Storytellers: Indonesian author Dewi Lestari (left) shares the stage with Australian writer Isobelle Carmody during one of the festival’s sessions. (JP/Anggara Mahendra)
She pointed out that many men who claimed to be feminists actually had blind spots when it came to admitting their own sexist biases. She urged for women to take a primary role in the fight against patriarchy.
“People used to say, ‘Oh, we need men as our allies’. But we actually don’t! In the suffragette movement in the west, did they ask the men to help them? No! These women even died while fighting for their right [to vote] and were successful in the end. Even today, many women still die every day fighting for their rights,” Ford said passionately.
She urged men to let go of their defensiveness, pick up her book and discuss its content.
“Even if they don’t agree with what I say, they should form book clubs on it. How many men actually form book clubs and start talking about issues openly?” she said.
Separately, Emmanuel Shinta, an environmentalist and writer from Kalimantan, talked about how she used documentary films to engage indigenous community youngsters in the fight against big companies that were destroying their land and livelihoods through slash-and-burn practices.
Freedom for artists and writers, however, has recently been threatened by the rise of Muslim radicalism.
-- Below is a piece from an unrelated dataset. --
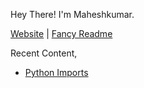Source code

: Hey There! I'm Maheshkumar.

[Website](https://maheshkumar-novice.github.io/GoWeblogs/) | [Fancy Readme](https://github.com/Maheshkumar-novice/Maheshkumar-novice/blob/main/AUG-15-README.md)

Recent Content,
- [Python Imports](https://maheshkumar-novice.github.io/GoWeblogs/blog/fun-with-python-os-imports/)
Balinese sculptor Nyoman Nuarta, who just finished constructing Garuda Wisnu Kencana, the second-biggest statue in the world, recounted in one session moderated by senior writer and journalist Leila S. Chudori how Muslim vigilantes demolished his statue in Bekasi, West Java.
“We already explained [to the radicals] what that statue symbolized in terms of the environment, but they refused to try to understand. We could not open up any discussions with them,” Nyoman explained.
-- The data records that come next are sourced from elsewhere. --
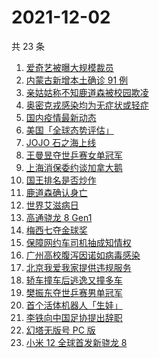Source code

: # 2021-12-02

共 23 条

<!-- BEGIN ZHIHUSEARCH -->
<!-- 最后更新时间 Thu Dec 02 2021 09:52:47 GMT+0800 (China Standard Time) -->
1. [爱奇艺被曝大规模裁员](https://www.zhihu.com/search?q=爱奇艺)
1. [内蒙古新增本土确诊 91 例](https://www.zhihu.com/search?q=内蒙古疫情)
1. [亲姑姑称不知鹿道森被校园欺凌](https://www.zhihu.com/search?q=鹿道森)
1. [奥密克戎感染均为无症状或轻症](https://www.zhihu.com/search?q=奥密克戎)
1. [国内疫情最新动态](https://www.zhihu.com/search?q=疫情)
1. [美国「全球态势评估」](https://www.zhihu.com/search?q=全球态势评估)
1. [JOJO 石之海上线](https://www.zhihu.com/search?q=石之海)
1. [王曼昱夺世乒赛女单冠军](https://www.zhihu.com/search?q=世乒赛女单)
1. [上海消保委约谈加拿大鹅](https://www.zhihu.com/search?q=加拿大鹅)
1. [国王排名是否炒作](https://www.zhihu.com/search?q=国王排名)
1. [鹿道森确认身亡](https://www.zhihu.com/search?q=鹿道森)
1. [世界艾滋病日](https://www.zhihu.com/search?q=艾滋病)
1. [高通骁龙 8 Gen1](https://www.zhihu.com/search?q=骁龙8gen1)
1. [梅西七夺金球奖](https://www.zhihu.com/search?q=梅西)
1. [保障网约车司机抽成知情权](https://www.zhihu.com/search?q=网约车抽成)
1. [广州高校腹泻因诺如病毒感染](https://www.zhihu.com/search?q=诺如病毒)
1. [北京我爱我家提供违规服务](https://www.zhihu.com/search?q=我爱我家)
1. [轿车撞车后逃逸又撞多车](https://www.zhihu.com/search?q=河南轿车逃逸)
1. [樊振东夺世乒赛男单冠军](https://www.zhihu.com/search?q=樊振东)
1. [首个活体机器人「生娃」](https://www.zhihu.com/search?q=活体机器人)
1. [李铁向中国足协提出辞职](https://www.zhihu.com/search?q=李铁)
1. [幻塔无版号 PC 版](https://www.zhihu.com/search?q=幻塔)
1. [小米 12 全球首发新骁龙 8](https://www.zhihu.com/search?q=小米12)
<!-- END ZHIHUSEARCH -->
Leila also pointed out how, recently, vigilante groups dispersed literary and film discussions focusing on lesbian, gay, bisexual and transgender (LGBT) and 1965 communist purge issues, as the police stood idly by.
“We have to change how the [Police Law No. 28/1997] defines the task of the police. Currently, they define it as merely maintaining order, which they interpret as clamping down on the minority groups [to appease the vigilantes]. Instead, the law should define the police’s task as defending the civil rights of every human in this country,” pluralist activist Yenny Wahid said.